Gore called Secretary of Transportation Norm Mineta and obtained two landing slots for Saturday. All we needed now was a medical contact at the airport. I contacted Casey Decker at the HHS Command Center, a highly advanced, high tech center for tracking and dealing with public health crises of all kinds. I asked Decker for help contacting TRANSCOM, which was running operations at the airport, as well as a medical coordinator on the ground. Decker explained they had not been able to maintain communications with TRANSCOM on the ground or the medical staff. That was troubling.

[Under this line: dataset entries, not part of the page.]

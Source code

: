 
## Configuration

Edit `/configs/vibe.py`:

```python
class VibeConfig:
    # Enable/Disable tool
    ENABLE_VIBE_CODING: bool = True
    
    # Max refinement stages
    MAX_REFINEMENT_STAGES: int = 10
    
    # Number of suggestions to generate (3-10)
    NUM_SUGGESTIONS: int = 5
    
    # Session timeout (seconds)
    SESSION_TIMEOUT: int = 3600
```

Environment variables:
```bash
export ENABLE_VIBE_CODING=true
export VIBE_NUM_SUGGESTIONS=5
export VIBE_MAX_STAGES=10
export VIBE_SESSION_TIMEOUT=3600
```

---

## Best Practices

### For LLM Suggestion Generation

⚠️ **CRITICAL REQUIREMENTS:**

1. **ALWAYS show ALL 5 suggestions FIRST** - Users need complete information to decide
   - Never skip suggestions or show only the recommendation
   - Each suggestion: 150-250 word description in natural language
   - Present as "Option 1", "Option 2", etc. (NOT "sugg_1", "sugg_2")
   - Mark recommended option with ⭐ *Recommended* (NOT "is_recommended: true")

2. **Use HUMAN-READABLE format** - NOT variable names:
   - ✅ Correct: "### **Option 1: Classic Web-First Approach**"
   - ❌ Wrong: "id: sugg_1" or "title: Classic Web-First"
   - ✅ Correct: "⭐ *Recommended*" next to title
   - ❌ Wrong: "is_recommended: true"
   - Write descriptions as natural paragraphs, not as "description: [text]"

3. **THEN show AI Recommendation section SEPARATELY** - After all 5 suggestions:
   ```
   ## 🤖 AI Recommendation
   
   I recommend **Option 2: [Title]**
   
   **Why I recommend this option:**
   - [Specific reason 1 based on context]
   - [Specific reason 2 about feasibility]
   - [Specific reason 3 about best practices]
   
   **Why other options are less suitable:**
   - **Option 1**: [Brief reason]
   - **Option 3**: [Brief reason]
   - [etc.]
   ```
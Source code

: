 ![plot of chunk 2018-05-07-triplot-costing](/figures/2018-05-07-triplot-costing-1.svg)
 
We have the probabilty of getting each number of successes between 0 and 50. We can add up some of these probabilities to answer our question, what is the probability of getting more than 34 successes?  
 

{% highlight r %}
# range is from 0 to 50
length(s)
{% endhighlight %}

It was now after midnight early Saturday September 4th. I was home with my laptop and phone and blackberry spread out around me on my bed. My wife, wisely, chose to sleep in the guest bedroom to avoid the phone calls. And then it began.
Starting right after midnight I began receiving calls from FEMA, HHS, TRANSCOM and other groups whose acronyms I still cannot explain. LCDR Kennedy from FEMA called to understand what I was trying to do. I told him. Fifteen minutes later Mimi Riley, Deputy Director from NDMS called to beg me in a plaintive and exhausted voice not to carry out this mission. She had many reasons – you need doctors on the plane, Chicago is too far from their home, how will we track the patients, this is a military operation and we were not military.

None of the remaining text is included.